Output the lines of the records below exactly, beginning at their first line and ending at the line with "data in memory."; include no pictures.

Dataset entries
↓↓↓

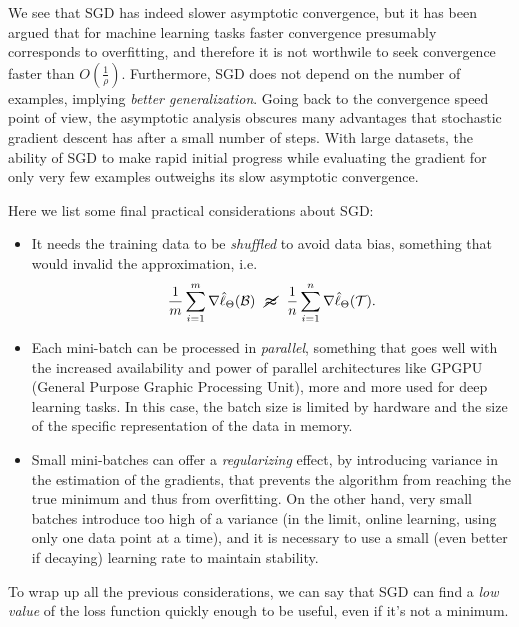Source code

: We see that SGD has indeed slower asymptotic convergence, but it has been argued that for machine learning tasks faster convergence presumably corresponds to overfitting, and therefore it is not worthwile to seek convergence faster than $O(\frac{1}{\rho})$. Furthermore, SGD does not depend on the number of examples, implying \emph{better generalization}. Going back to the convergence speed point of view, the asymptotic analysis obscures many advantages that stochastic gradient descent has after a small number of steps. With large datasets, the ability of SGD to make rapid initial progress while evaluating the gradient for only very few examples outweighs its slow asymptotic convergence. 

Here we list some final practical considerations about SGD:
\begin{itemize}

    \item It needs the training data to be \emph{shuffled} to avoid data bias, something that would invalid the approximation, i.e.
    \[
        \frac{1}{m}\sum_{i=1}^m \nabla\hat{\ell}_\Theta(\mathcal{B}) ~~ \bm{\cancel{\approx}} ~~ \frac{1}{n}\sum_{i=1}^n \nabla \hat{\ell}_\Theta  ( \mathcal{T}).
    \]
    
    \item Each mini-batch can be processed in \emph{parallel}, something that goes well with the increased availability and power of parallel architectures like GPGPU (General Purpose Graphic Processing Unit), more and more used for deep learning tasks. In this case, the batch size is limited by hardware and the size of the specific representation of the data in memory.
    
    \item Small mini-batches can offer a \emph{regularizing} effect, by introducing variance in the estimation of the gradients, that prevents the algorithm from reaching the true minimum and thus from overfitting. On the other hand, very small batches introduce too high of a variance (in the limit, online learning, using only one data point at a time), and it is necessary to use a small (even better if decaying) learning rate to maintain stability.
    
\end{itemize}
    
To wrap up all the previous considerations, we can say that SGD can find a \textit{low value} of the loss function quickly enough to be useful, even if it's not a minimum.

↑↑↑

* [TASK ANSWER]
Source code

: We see that SGD has indeed slower asymptotic convergence, but it has been argued that for machine learning tasks faster convergence presumably corresponds to overfitting, and therefore it is not worthwile to seek convergence faster than $O(\frac{1}{\rho})$. Furthermore, SGD does not depend on the number of examples, implying \emph{better generalization}. Going back to the convergence speed point of view, the asymptotic analysis obscures many advantages that stochastic gradient descent has after a small number of steps. With large datasets, the ability of SGD to make rapid initial progress while evaluating the gradient for only very few examples outweighs its slow asymptotic convergence. 

Here we list some final practical considerations about SGD:
\begin{itemize}

    \item It needs the training data to be \emph{shuffled} to avoid data bias, something that would invalid the approximation, i.e.
    \[
        \frac{1}{m}\sum_{i=1}^m \nabla\hat{\ell}_\Theta(\mathcal{B}) ~~ \bm{\cancel{\approx}} ~~ \frac{1}{n}\sum_{i=1}^n \nabla \hat{\ell}_\Theta  ( \mathcal{T}).
    \]
    
    \item Each mini-batch can be processed in \emph{parallel}, something that goes well with the increased availability and power of parallel architectures like GPGPU (General Purpose Graphic Processing Unit), more and more used for deep learning tasks. In this case, the batch size is limited by hardware and the size of the specific representation of the data in memory.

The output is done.